Ya sé que alguien puede llamar a esto demagogia, pero cómo es posible que veamos cada día los sueldos y las jubilaciones de los banqueros, de altos miembros de muchos consejos de administración públicos y privados, de muchos políticos reciclados después a la empresa privada a través de puertas giratorias, cómo es posible que veamos eso todos los días y que el pato de la crisis lo esté pagando la gente que incluso teniendo trabajo no tiene para compartir una tarde de merienda en familia o con los amigos. Ni demagogia ni leches: es la realidad pura y dura de lo que nos pasa.
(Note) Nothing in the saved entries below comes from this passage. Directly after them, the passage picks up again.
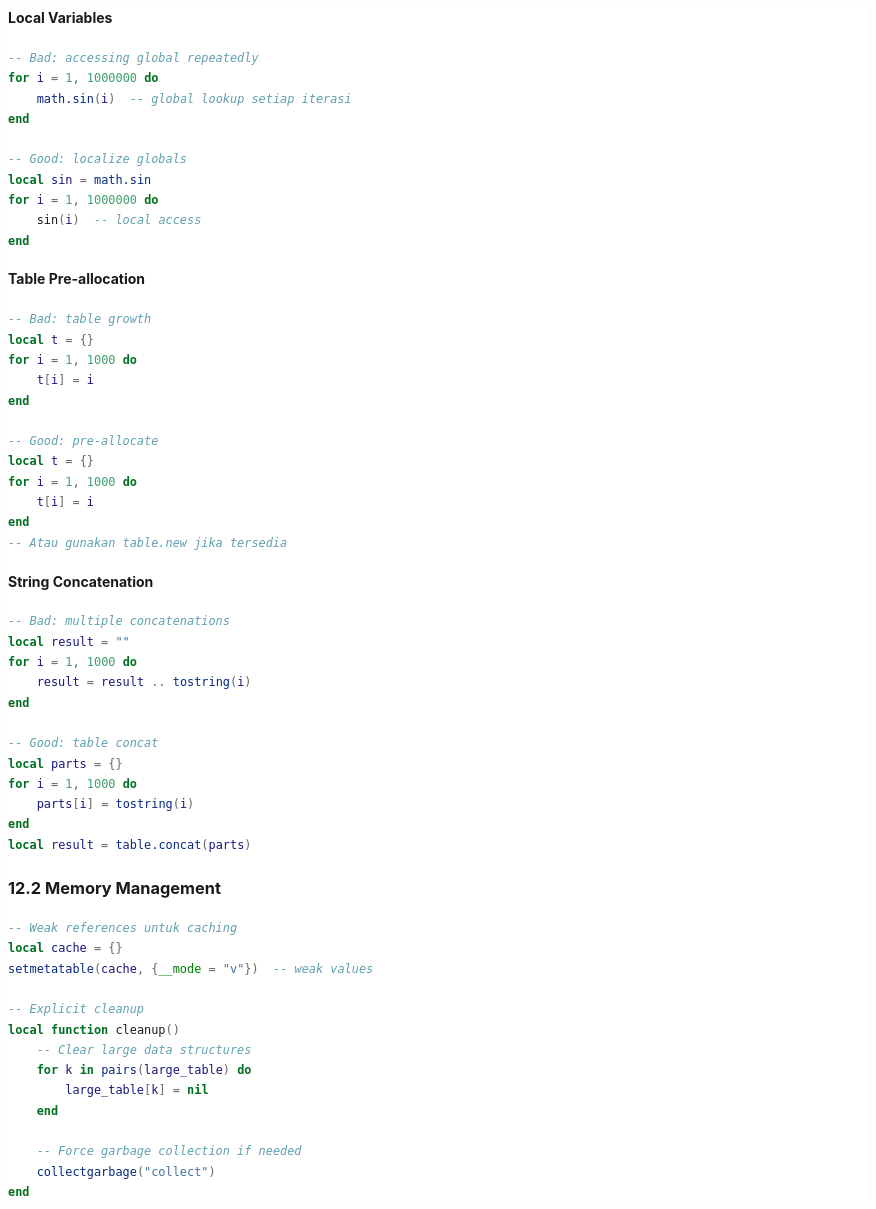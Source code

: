 #### Local Variables

```lua
-- Bad: accessing global repeatedly
for i = 1, 1000000 do
    math.sin(i)  -- global lookup setiap iterasi
end

-- Good: localize globals
local sin = math.sin
for i = 1, 1000000 do
    sin(i)  -- local access
end
```

#### Table Pre-allocation

```lua
-- Bad: table growth
local t = {}
for i = 1, 1000 do
    t[i] = i
end

-- Good: pre-allocate
local t = {}
for i = 1, 1000 do
    t[i] = i
end
-- Atau gunakan table.new jika tersedia
```

#### String Concatenation

```lua
-- Bad: multiple concatenations
local result = ""
for i = 1, 1000 do
    result = result .. tostring(i)
end

-- Good: table concat
local parts = {}
for i = 1, 1000 do
    parts[i] = tostring(i)
end
local result = table.concat(parts)
```

### 12.2 Memory Management

```lua
-- Weak references untuk caching
local cache = {}
setmetatable(cache, {__mode = "v"})  -- weak values

-- Explicit cleanup
local function cleanup()
    -- Clear large data structures
    for k in pairs(large_table) do
        large_table[k] = nil
    end

    -- Force garbage collection if needed
    collectgarbage("collect")
end
```

[1]: ../neovim/module/1-dasar/README.md
[2]: ../neovim/module/2-variable/README.md
[3]: ../neovim/module/3-operator-kontrolFlow/README.md
[4]: ../neovim/module/4-struktur-data-kompleks/README.md
[5]: ../neovim/module/5-function/README.md
[6]: ../neovim/module/6-oop/README.md
[7]: ../neovim/module/7-modules-dan-manajemenPaket/README.md
[8]: ../neovim/module/8-error-handling-dan-debugging/README.md
[9]: ../neovim/module/9-coroutines-konkurensi/README.md
[10]: ../neovim/module/10-metatables/README.md
[11]: ../neovim/module/11-plugin-structure-standards/README.md/#11-interaksi-dengan-sistem-file-dan-os
[12]: ../neovim/module/12-lua-performance-best-practices/README.md/
[13]: ../neovim/module/13-unit-testing-dengan-busted/README.md/
[14]: ../neovim/module/14-async-programming/README.md/
[15]: ../neovim/module/15-ui/README.md
[16]: ../neovim/module/16-floating-windows/README.md
[17]: ../neovim/module/17-lsp/README.md
[18]: ../neovim/module/18-testing/README.md
[19]: ../neovim/module/19-struktur/README.md
[20]: ../neovim/module/20-rilis/README.md
[21]: ../neovim/module/21-bastpractice/README.md
[22]: ../neovim/module/22-tips/README.md
[23]: ../neovim/module/23-kesimpulan/README.md
[domain-spesifik]: ../../../../../README.md
[string1]: ../../../materi/dasar/string/README.md
[number1]: ../../../materi/dasar/tipe-data/number/README.md
[variabel]: ../../../materi/dasar/variabel/README.md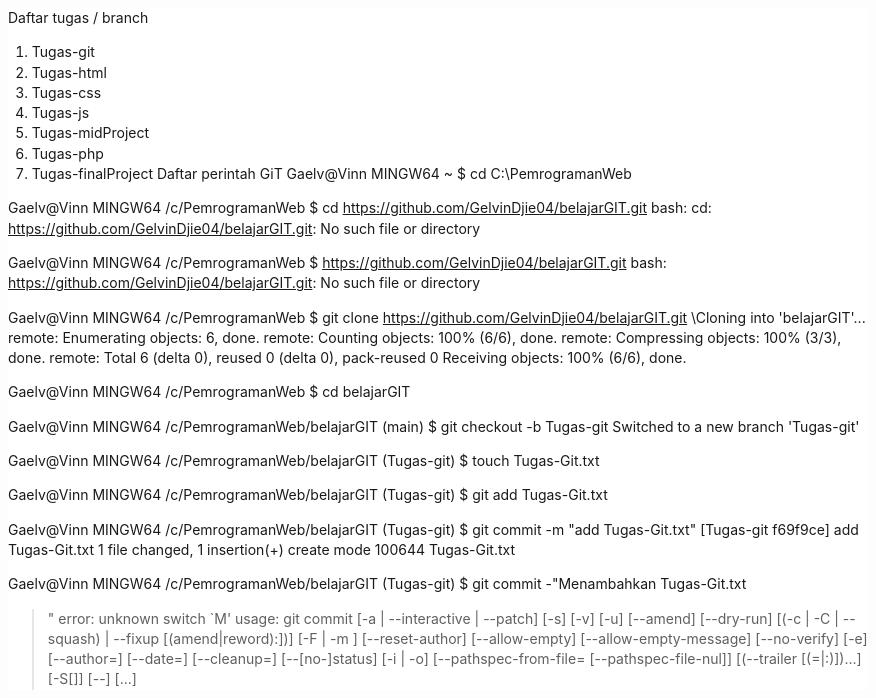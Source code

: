 Daftar tugas / branch
1. Tugas-git
2. Tugas-html
3. Tugas-css
4. Tugas-js
5. Tugas-midProject
6. Tugas-php
7. Tugas-finalProject
Daftar perintah GiT
Gaelv@Vinn MINGW64 ~
$ cd C:\PemrogramanWeb

Gaelv@Vinn MINGW64 /c/PemrogramanWeb
$ cd https://github.com/GelvinDjie04/belajarGIT.git
bash: cd: https://github.com/GelvinDjie04/belajarGIT.git: No such file or directory

Gaelv@Vinn MINGW64 /c/PemrogramanWeb
$ https://github.com/GelvinDjie04/belajarGIT.git
bash: https://github.com/GelvinDjie04/belajarGIT.git: No such file or directory

Gaelv@Vinn MINGW64 /c/PemrogramanWeb
$ git clone https://github.com/GelvinDjie04/belajarGIT.git
\Cloning into 'belajarGIT'...
remote: Enumerating objects: 6, done.
remote: Counting objects: 100% (6/6), done.
remote: Compressing objects: 100% (3/3), done.
remote: Total 6 (delta 0), reused 0 (delta 0), pack-reused 0
Receiving objects: 100% (6/6), done.

Gaelv@Vinn MINGW64 /c/PemrogramanWeb
$ cd belajarGIT

Gaelv@Vinn MINGW64 /c/PemrogramanWeb/belajarGIT (main)
$ git checkout -b Tugas-git
Switched to a new branch 'Tugas-git'

Gaelv@Vinn MINGW64 /c/PemrogramanWeb/belajarGIT (Tugas-git)
$ touch Tugas-Git.txt

Gaelv@Vinn MINGW64 /c/PemrogramanWeb/belajarGIT (Tugas-git)
$ git add Tugas-Git.txt

Gaelv@Vinn MINGW64 /c/PemrogramanWeb/belajarGIT (Tugas-git)
$ git commit -m "add Tugas-Git.txt"
[Tugas-git f69f9ce] add Tugas-Git.txt
 1 file changed, 1 insertion(+)
 create mode 100644 Tugas-Git.txt

Gaelv@Vinn MINGW64 /c/PemrogramanWeb/belajarGIT (Tugas-git)
$ git commit -"Menambahkan Tugas-Git.txt
> "
error: unknown switch `M'
usage: git commit [-a | --interactive | --patch] [-s] [-v] [-u<mode>] [--amend]
                  [--dry-run] [(-c | -C | --squash) <commit> | --fixup [(amend|reword):]<commit>)]
                  [-F <file> | -m <msg>] [--reset-author] [--allow-empty]
                  [--allow-empty-message] [--no-verify] [-e] [--author=<author>]
                  [--date=<date>] [--cleanup=<mode>] [--[no-]status]
                  [-i | -o] [--pathspec-from-file=<file> [--pathspec-file-nul]]
                  [(--trailer <token>[(=|:)<value>])...] [-S[<keyid>]]
                  [--] [<pathspec>...]
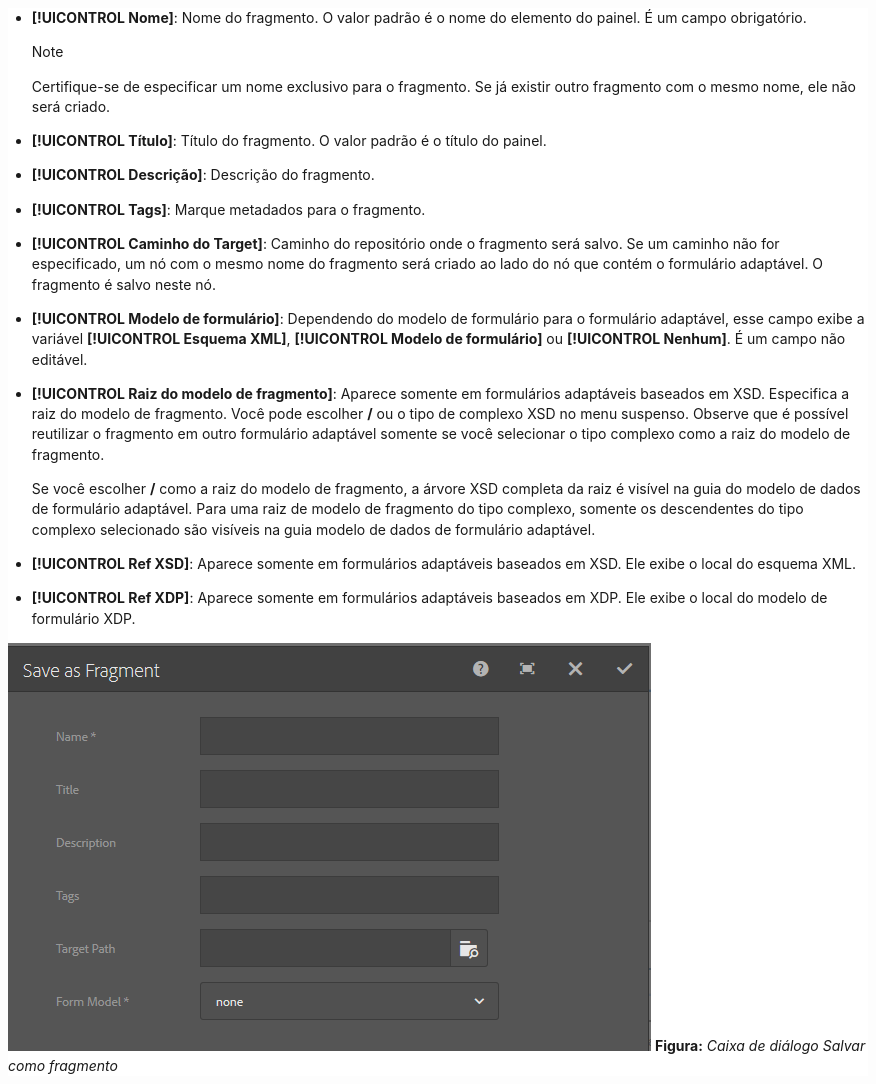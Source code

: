    * **[!UICONTROL Nome]**: Nome do fragmento. O valor padrão é o nome do elemento do painel. É um campo obrigatório.

      >[!NOTE]
      >
      >Certifique-se de especificar um nome exclusivo para o fragmento. Se já existir outro fragmento com o mesmo nome, ele não será criado.

   * **[!UICONTROL Título]**: Título do fragmento. O valor padrão é o título do painel.
   * **[!UICONTROL Descrição]**: Descrição do fragmento.
   * **[!UICONTROL Tags]**: Marque metadados para o fragmento.
   * **[!UICONTROL Caminho do Target]**: Caminho do repositório onde o fragmento será salvo. Se um caminho não for especificado, um nó com o mesmo nome do fragmento será criado ao lado do nó que contém o formulário adaptável. O fragmento é salvo neste nó.
   * **[!UICONTROL Modelo de formulário]**: Dependendo do modelo de formulário para o formulário adaptável, esse campo exibe a variável **[!UICONTROL Esquema XML]**, **[!UICONTROL Modelo de formulário]** ou **[!UICONTROL Nenhum]**. É um campo não editável.
   * **[!UICONTROL Raiz do modelo de fragmento]**: Aparece somente em formulários adaptáveis baseados em XSD. Especifica a raiz do modelo de fragmento. Você pode escolher **/** ou o tipo de complexo XSD no menu suspenso. Observe que é possível reutilizar o fragmento em outro formulário adaptável somente se você selecionar o tipo complexo como a raiz do modelo de fragmento.

      Se você escolher **/** como a raiz do modelo de fragmento, a árvore XSD completa da raiz é visível na guia do modelo de dados de formulário adaptável. Para uma raiz de modelo de fragmento do tipo complexo, somente os descendentes do tipo complexo selecionado são visíveis na guia modelo de dados de formulário adaptável.

   * **[!UICONTROL Ref XSD]**: Aparece somente em formulários adaptáveis baseados em XSD. Ele exibe o local do esquema XML.
   * **[!UICONTROL Ref XDP]**: Aparece somente em formulários adaptáveis baseados em XDP. Ele exibe o local do modelo de formulário XDP.

   ![save-fragment](assets/save-fragment.png)
   **Figura:** *Caixa de diálogo Salvar como fragmento*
Después de tantos años de democracia, de una democracia que habría de ser cada vez más igualitaria, los ricos son cada vez más ricos y los pobres cada vez más pobres. Y encima va y esos ricos cogen sus millones y se los llevan a paraísos fiscales para arruinar sin contemplaciones la esmirriada economía de un país cada vez más en bancarrota, precisamente por su culpa.
En la campaña electoral el mantra de la creación de empleo ocupará buena parte de los discursos. Pues eso: que ese mantra sea el de un empleo digno y no ese otro empleo que lo único que hace crecer en quien lo consigue es el miedo a perder lo poco que le ofrecen.